[Collected data]
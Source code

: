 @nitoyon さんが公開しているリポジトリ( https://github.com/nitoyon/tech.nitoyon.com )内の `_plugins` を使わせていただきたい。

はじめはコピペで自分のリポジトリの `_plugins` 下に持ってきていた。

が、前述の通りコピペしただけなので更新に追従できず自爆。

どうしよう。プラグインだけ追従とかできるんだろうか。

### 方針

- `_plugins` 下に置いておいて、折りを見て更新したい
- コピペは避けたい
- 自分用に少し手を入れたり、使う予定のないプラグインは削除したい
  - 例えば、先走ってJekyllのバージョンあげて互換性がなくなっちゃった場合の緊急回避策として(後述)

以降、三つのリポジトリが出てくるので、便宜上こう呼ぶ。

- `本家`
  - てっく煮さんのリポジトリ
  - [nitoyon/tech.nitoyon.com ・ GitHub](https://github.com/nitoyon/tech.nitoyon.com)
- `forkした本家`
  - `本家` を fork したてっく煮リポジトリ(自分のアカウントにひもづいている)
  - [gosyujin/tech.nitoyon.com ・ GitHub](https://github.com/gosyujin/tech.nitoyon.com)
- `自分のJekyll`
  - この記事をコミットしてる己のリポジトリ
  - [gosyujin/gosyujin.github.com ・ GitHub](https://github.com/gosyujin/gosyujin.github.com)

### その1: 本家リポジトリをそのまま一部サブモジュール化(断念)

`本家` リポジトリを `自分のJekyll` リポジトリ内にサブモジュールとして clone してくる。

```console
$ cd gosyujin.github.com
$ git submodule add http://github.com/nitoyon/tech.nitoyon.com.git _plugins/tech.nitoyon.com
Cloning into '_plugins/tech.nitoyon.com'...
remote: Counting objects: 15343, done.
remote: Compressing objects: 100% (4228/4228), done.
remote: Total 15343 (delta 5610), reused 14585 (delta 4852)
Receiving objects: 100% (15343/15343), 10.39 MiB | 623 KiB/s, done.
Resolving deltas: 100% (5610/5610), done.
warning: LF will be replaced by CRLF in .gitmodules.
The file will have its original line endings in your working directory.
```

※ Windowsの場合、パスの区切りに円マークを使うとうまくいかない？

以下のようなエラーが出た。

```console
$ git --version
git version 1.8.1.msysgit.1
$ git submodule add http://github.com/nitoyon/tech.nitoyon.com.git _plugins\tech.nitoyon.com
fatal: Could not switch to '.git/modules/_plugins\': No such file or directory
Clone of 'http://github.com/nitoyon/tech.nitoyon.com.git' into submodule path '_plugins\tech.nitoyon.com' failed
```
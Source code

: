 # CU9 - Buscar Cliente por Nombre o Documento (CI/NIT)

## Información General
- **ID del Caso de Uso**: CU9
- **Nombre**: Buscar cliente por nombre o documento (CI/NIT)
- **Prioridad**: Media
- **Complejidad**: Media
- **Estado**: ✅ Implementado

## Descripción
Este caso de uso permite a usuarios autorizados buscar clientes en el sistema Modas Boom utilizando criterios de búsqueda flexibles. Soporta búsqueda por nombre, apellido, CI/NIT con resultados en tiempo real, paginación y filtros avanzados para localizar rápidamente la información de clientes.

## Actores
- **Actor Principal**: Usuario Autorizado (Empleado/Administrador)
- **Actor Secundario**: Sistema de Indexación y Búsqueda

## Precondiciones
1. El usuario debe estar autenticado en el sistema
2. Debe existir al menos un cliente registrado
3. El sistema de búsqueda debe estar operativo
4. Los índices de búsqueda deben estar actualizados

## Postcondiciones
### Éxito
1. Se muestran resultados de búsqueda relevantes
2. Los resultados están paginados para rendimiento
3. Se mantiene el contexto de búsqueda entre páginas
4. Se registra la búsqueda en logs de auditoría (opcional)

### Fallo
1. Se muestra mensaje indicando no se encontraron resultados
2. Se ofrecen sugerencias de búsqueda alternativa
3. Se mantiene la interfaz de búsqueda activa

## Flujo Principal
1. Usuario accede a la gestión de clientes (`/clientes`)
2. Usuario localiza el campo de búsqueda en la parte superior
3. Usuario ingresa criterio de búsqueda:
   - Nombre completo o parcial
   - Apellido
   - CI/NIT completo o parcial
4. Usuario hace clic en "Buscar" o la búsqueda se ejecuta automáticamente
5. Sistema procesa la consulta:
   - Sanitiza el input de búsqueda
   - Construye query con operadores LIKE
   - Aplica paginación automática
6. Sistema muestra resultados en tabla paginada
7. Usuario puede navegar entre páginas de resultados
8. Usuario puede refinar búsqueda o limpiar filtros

Directions: Restate, word for word and with nothing added, the lines from the beginning of the records above through the line that contains "- **Prioridad**: Media".

Result of the exercise:
Source code

: @nitoyon さんが公開しているリポジトリ( https://github.com/nitoyon/tech.nitoyon.com )内の `_plugins` を使わせていただきたい。

はじめはコピペで自分のリポジトリの `_plugins` 下に持ってきていた。

が、前述の通りコピペしただけなので更新に追従できず自爆。

どうしよう。プラグインだけ追従とかできるんだろうか。

### 方針

- `_plugins` 下に置いておいて、折りを見て更新したい
- コピペは避けたい
- 自分用に少し手を入れたり、使う予定のないプラグインは削除したい
  - 例えば、先走ってJekyllのバージョンあげて互換性がなくなっちゃった場合の緊急回避策として(後述)

以降、三つのリポジトリが出てくるので、便宜上こう呼ぶ。

- `本家`
  - てっく煮さんのリポジトリ
  - [nitoyon/tech.nitoyon.com ・ GitHub](https://github.com/nitoyon/tech.nitoyon.com)
- `forkした本家`
  - `本家` を fork したてっく煮リポジトリ(自分のアカウントにひもづいている)
  - [gosyujin/tech.nitoyon.com ・ GitHub](https://github.com/gosyujin/tech.nitoyon.com)
- `自分のJekyll`
  - この記事をコミットしてる己のリポジトリ
  - [gosyujin/gosyujin.github.com ・ GitHub](https://github.com/gosyujin/gosyujin.github.com)

### その1: 本家リポジトリをそのまま一部サブモジュール化(断念)

`本家` リポジトリを `自分のJekyll` リポジトリ内にサブモジュールとして clone してくる。

```console
$ cd gosyujin.github.com
$ git submodule add http://github.com/nitoyon/tech.nitoyon.com.git _plugins/tech.nitoyon.com
Cloning into '_plugins/tech.nitoyon.com'...
remote: Counting objects: 15343, done.
remote: Compressing objects: 100% (4228/4228), done.
remote: Total 15343 (delta 5610), reused 14585 (delta 4852)
Receiving objects: 100% (15343/15343), 10.39 MiB | 623 KiB/s, done.
Resolving deltas: 100% (5610/5610), done.
warning: LF will be replaced by CRLF in .gitmodules.
The file will have its original line endings in your working directory.
```

※ Windowsの場合、パスの区切りに円マークを使うとうまくいかない？

以下のようなエラーが出た。

```console
$ git --version
git version 1.8.1.msysgit.1
$ git submodule add http://github.com/nitoyon/tech.nitoyon.com.git _plugins\tech.nitoyon.com
fatal: Could not switch to '.git/modules/_plugins\': No such file or directory
Clone of 'http://github.com/nitoyon/tech.nitoyon.com.git' into submodule path '_plugins\tech.nitoyon.com' failed
```
Source code

: # CU9 - Buscar Cliente por Nombre o Documento (CI/NIT)

## Información General
- **ID del Caso de Uso**: CU9
- **Nombre**: Buscar cliente por nombre o documento (CI/NIT)
- **Prioridad**: Media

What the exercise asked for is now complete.